As
congregations continue to decline in industrial nations like the United States
and Canada, the inability to see transformation and eventual reproduction consistently
decreases. One of the major problems contributing to this situation is that most
pastors simply do not know what to do. More and more pastors are not equipped
to exercise leadership behavior and do not know how to lead systemic change or
in many cases know what changes are required. Therefore, I am becoming
convinced that many pastors need coaches. These pastors need to have regular
contact with effective coaches who can help them both learn and then implement
that which is required to lead change.
I am
also convinced that the best coaches are other pastors who are leading or have
led effective ministries that are more advanced than those of the ones they are
coaching. They also need to be people who not only do ministry with natural and
supernatural ability but possess the capability to know how to equip, train,
mentor and explain, and to model that which they are communicating to those
they are coaching.
Good
coaches offer quality help to those pastors who may have the ability to
exercise leadership behavior but do not know what to do. First, they bring good
experience to the relationship. Effective pastors have suffered and succeeded.

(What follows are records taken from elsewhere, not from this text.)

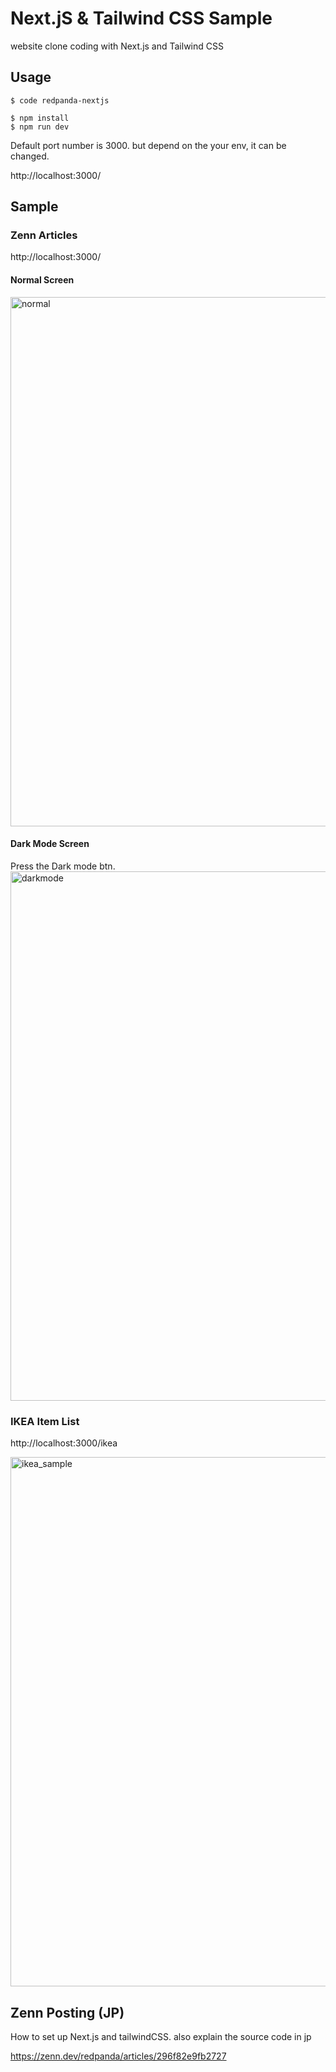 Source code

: # Next.jS & Tailwind CSS Sample

website clone coding with Next.js and Tailwind CSS

## Usage

```
$ code redpanda-nextjs

$ npm install
$ npm run dev
```

Default port number is 3000. but depend on the your env, it can be changed.

http://localhost:3000/

## Sample

### Zenn Articles

http://localhost:3000/

#### Normal Screen
<img width="847" alt="normal" src="https://user-images.githubusercontent.com/21287797/162182927-789f8125-75b4-49be-be96-7c0172771835.png">

#### Dark Mode Screen

Press the Dark mode btn. 
<img width="847" alt="darkmode" src="https://user-images.githubusercontent.com/21287797/162182917-1c662555-35df-4d59-b5aa-f99cbe221292.png">

### IKEA Item List

http://localhost:3000/ikea

<img width="847" alt="ikea_sample" src="https://user-images.githubusercontent.com/21287797/162174918-109e1a04-6fdd-4cd0-b46d-1e61cceb8658.png">

## Zenn Posting (JP)
How to set up Next.js and tailwindCSS. also explain the source code in jp

https://zenn.dev/redpanda/articles/296f82e9fb2727
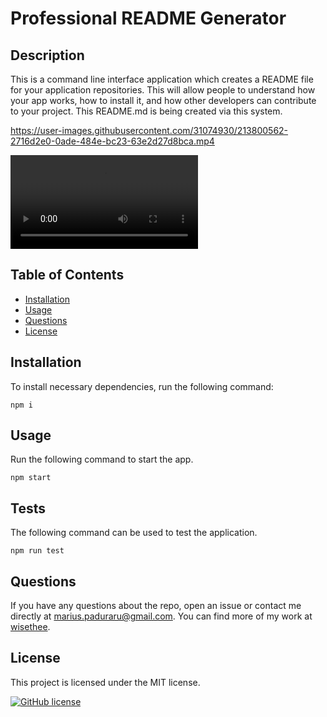 
# Professional README Generator
## Description
This is a command line interface application which creates a README file for your application repositories. This will allow people to understand how your app works, how to install it, and how other developers can contribute to your project. This README.md is being created via this system.

https://user-images.githubusercontent.com/31074930/213800562-2716d2e0-0ade-484e-bc23-63e2d27d8bca.mp4

![Click to see the video](https://user-images.githubusercontent.com/31074930/213800562-2716d2e0-0ade-484e-bc23-63e2d27d8bca.mp4)

## Table of Contents
* [Installation](#installation)
* [Usage](#usage)
* [Questions](#questions)
* [License](#license)

## Installation
To install necessary dependencies, run the following command:
```
npm i
```
## Usage
Run the following command to start the app.
```
npm start
```
## Tests
The following command can be used to test the application.
```
npm run test
```
## Questions
If you have any questions about the repo, open an issue or contact me directly at marius.paduraru@gmail.com. You can find more of my work at [wisethee](https://github.com/wisethee).
## License
This project is licensed under the MIT license.

[![GitHub license](https://img.shields.io/github/license/Naereen/StrapDown.js.svg)](LICENSE)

That is a rare combination. Too many pastors have just suffered without
succeeding. Effective pastors have learned from their mistakes while also
learning to often act without making mistakes. They possess the knowledge of
what effective ministry looks like and how to implement it in the life of a
congregation. These effective coaches know what the ones they are coaching do
not know. They are able to help pastors develop the skills needed to influence people
to follow so that congregations join God in God’s mission for the Church. They
provide those skills needed to generate enthusiastic responses from individuals
while also generating collective excitement from groups, including entire
congregations. Finally they know how to produce accountability with those they
are coaching so that work actually gets accomplished, ministry happens and new
disciples are made for Jesus Christ.
Such
coaches also provide help with the character of the pastors they coach. They
force pastors to act with integrity, both in how they motivate individuals and
the congregation and in how they model Christianity. Good coaches are
interested in the character of the pastors they coach and the way those pastors
relate to their spouses and families. They also provide the pastor with a
proper listening ear. They let the pastor complain, express grief or share
whatever emotion the pastor is experiencing without condemning the pastor.
However, they always bring the pastor back to what the appropriate behavior is,
regardless of feelings or how others are treating the pastor.
I would like to encourage effective pastors to find
someone that they can connect with in order to coach them. In this day and age
an effective pastor is one that has broken the two-hundred barrier (which means
you are averaging at least 250-275 in worship) and is also seeing a steady
stream of people becoming new disciples through the ministries of the
congregation the pastor is leading. Most congregations never get past the
two-hundred barrier, and many that do so succeed by the transfer of sheep.
Effective pastors know how to lead a congregation to growth through evangelism.
Such pastors have so much to offer to so many because most pastors never
experience the spiritual success effective pastors do. Obviously you can only
coach those who desire such a relationship and are willing to do the work; but
when such a connection happens, the Church of Jesus Christ and the Kingdom of
God can be advanced significantly because effective pastors are helping other
pastors become effective in leading their congregations.